WHAT NEEDS TO BE DONE
From the listing below, count the lines that contain the string "HasMobileNumber", then state only that number.

*** EXTRACTED DATA ***

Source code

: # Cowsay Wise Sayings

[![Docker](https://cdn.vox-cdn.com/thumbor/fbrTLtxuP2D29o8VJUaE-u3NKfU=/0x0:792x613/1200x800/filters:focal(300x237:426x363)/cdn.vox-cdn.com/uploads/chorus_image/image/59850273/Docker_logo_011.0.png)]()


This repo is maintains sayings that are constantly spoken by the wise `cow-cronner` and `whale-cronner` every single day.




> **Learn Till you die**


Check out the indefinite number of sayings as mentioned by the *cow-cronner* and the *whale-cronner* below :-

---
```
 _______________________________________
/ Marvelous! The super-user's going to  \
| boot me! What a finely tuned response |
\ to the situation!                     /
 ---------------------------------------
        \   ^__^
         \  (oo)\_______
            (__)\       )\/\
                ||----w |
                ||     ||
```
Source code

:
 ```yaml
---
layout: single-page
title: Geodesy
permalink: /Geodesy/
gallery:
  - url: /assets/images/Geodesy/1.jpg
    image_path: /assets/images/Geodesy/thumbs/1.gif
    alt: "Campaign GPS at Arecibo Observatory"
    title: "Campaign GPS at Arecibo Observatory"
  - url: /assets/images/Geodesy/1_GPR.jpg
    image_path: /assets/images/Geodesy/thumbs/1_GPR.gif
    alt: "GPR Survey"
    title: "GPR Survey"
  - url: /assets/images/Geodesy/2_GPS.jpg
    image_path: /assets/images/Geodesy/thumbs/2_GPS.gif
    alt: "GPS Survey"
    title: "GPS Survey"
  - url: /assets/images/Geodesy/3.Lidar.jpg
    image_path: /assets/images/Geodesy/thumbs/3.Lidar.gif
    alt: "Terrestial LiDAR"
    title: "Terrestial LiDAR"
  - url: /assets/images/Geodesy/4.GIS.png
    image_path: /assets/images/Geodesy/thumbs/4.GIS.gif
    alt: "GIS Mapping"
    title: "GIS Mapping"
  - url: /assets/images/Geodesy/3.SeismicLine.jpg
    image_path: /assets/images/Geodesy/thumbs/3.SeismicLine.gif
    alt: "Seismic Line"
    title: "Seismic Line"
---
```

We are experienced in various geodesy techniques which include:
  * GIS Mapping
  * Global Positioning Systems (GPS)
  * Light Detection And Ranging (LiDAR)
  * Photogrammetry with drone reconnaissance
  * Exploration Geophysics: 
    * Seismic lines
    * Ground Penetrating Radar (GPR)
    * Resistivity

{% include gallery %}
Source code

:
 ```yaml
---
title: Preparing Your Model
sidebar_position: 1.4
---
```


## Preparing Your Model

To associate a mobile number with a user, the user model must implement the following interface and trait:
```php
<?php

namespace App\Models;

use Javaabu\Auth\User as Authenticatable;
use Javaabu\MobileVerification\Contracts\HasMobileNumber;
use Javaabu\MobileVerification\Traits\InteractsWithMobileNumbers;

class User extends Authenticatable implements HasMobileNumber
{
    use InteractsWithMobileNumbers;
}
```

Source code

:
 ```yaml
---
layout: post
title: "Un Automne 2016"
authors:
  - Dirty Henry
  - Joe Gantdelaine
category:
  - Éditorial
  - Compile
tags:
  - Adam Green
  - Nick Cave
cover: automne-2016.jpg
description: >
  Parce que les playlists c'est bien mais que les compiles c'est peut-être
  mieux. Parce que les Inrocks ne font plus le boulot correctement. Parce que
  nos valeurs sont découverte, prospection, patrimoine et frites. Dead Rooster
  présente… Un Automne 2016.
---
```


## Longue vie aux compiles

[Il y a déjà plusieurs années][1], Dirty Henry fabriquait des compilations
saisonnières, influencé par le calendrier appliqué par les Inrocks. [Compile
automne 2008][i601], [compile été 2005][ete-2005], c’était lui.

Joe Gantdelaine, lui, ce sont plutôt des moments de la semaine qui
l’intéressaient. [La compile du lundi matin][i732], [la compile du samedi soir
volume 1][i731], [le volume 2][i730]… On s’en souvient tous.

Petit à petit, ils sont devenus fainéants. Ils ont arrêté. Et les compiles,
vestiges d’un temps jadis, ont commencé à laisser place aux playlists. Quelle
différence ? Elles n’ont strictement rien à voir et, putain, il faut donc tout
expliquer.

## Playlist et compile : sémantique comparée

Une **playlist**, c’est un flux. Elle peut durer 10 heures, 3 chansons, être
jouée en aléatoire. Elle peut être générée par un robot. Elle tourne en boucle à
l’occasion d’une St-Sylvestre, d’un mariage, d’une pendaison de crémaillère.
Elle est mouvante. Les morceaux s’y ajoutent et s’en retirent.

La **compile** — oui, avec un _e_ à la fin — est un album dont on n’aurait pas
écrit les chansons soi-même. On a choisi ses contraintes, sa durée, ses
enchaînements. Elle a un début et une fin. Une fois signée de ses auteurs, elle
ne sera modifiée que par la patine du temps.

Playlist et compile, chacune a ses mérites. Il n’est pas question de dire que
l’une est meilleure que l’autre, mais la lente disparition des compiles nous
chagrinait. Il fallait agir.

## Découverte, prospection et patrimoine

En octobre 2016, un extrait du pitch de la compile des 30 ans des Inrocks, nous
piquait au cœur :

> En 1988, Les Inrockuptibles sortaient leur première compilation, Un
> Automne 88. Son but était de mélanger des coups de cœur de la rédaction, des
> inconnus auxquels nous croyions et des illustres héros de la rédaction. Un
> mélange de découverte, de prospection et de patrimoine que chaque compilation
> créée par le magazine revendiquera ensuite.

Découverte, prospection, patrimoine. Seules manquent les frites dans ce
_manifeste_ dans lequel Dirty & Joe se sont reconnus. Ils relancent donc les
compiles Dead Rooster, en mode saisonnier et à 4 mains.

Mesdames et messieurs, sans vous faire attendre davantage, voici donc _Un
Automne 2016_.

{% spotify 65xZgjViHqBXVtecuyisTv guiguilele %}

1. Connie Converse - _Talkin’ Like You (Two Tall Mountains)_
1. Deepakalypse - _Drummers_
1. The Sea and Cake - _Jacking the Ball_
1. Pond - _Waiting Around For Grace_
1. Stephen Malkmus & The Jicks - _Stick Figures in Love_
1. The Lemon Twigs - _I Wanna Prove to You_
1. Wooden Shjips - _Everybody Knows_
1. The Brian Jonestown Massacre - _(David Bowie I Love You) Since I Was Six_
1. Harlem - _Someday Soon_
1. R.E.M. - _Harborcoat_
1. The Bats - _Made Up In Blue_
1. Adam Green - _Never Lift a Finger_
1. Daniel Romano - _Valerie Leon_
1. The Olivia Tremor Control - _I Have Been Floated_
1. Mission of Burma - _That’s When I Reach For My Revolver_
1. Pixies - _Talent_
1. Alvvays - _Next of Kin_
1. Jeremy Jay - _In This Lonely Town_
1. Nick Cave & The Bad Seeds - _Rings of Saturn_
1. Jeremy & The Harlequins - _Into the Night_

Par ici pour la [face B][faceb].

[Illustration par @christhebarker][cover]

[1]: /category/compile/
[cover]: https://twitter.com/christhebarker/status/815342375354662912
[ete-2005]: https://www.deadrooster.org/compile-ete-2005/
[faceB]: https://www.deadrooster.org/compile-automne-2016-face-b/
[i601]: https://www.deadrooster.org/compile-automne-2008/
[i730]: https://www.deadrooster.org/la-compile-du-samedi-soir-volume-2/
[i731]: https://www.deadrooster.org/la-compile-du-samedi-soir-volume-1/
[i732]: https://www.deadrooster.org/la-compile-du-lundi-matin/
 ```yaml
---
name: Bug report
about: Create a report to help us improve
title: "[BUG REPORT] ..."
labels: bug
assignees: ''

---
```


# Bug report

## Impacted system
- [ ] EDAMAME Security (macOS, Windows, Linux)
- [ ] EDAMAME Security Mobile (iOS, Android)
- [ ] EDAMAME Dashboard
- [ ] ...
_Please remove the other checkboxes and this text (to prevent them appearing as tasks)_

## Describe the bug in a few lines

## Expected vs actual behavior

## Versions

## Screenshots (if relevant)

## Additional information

***

ANSWER SPACE
2